- TASK STATEMENT -
Output, verbatim and without pictures, the lines from the first line of the listing through the line containing "Mikkelinäniköhän".

(Beginning of PROVIDED RECORDS)

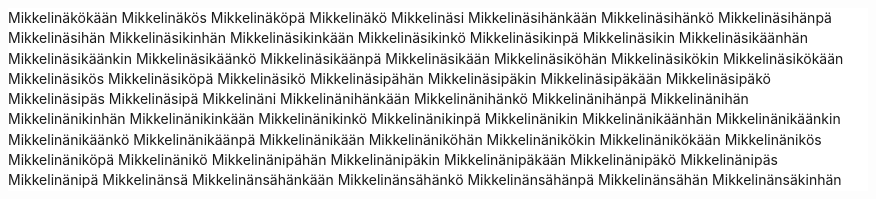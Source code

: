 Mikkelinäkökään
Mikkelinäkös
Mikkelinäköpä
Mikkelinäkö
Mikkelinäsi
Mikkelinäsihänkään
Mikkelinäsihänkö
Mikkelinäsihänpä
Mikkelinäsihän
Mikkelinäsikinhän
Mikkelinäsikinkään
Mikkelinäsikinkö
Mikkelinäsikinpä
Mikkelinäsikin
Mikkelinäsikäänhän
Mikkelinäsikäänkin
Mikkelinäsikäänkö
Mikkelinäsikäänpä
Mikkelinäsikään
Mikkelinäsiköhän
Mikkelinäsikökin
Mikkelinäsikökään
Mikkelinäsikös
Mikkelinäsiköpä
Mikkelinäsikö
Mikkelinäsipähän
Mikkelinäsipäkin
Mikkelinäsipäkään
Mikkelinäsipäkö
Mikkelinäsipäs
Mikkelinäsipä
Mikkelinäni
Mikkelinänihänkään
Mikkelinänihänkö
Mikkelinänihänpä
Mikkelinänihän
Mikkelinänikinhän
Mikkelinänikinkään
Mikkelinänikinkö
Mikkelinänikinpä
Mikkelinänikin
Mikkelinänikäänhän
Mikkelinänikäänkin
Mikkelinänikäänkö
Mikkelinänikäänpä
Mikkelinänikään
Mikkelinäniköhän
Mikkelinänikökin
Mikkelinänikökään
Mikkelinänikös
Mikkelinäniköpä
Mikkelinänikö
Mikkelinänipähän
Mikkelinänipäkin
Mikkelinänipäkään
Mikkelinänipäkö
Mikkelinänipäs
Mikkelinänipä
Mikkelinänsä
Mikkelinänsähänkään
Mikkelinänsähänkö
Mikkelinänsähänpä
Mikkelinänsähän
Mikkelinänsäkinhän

(End of PROVIDED RECORDS)

- SOLUTION TO THIS PROBLEM -
Source code

: Mikkelinäkökään
Mikkelinäkös
Mikkelinäköpä
Mikkelinäkö
Mikkelinäsi
Mikkelinäsihänkään
Mikkelinäsihänkö
Mikkelinäsihänpä
Mikkelinäsihän
Mikkelinäsikinhän
Mikkelinäsikinkään
Mikkelinäsikinkö
Mikkelinäsikinpä
Mikkelinäsikin
Mikkelinäsikäänhän
Mikkelinäsikäänkin
Mikkelinäsikäänkö
Mikkelinäsikäänpä
Mikkelinäsikään
Mikkelinäsiköhän
Mikkelinäsikökin
Mikkelinäsikökään
Mikkelinäsikös
Mikkelinäsiköpä
Mikkelinäsikö
Mikkelinäsipähän
Mikkelinäsipäkin
Mikkelinäsipäkään
Mikkelinäsipäkö
Mikkelinäsipäs
Mikkelinäsipä
Mikkelinäni
Mikkelinänihänkään
Mikkelinänihänkö
Mikkelinänihänpä
Mikkelinänihän
Mikkelinänikinhän
Mikkelinänikinkään
Mikkelinänikinkö
Mikkelinänikinpä
Mikkelinänikin
Mikkelinänikäänhän
Mikkelinänikäänkin
Mikkelinänikäänkö
Mikkelinänikäänpä
Mikkelinänikään
Mikkelinäniköhän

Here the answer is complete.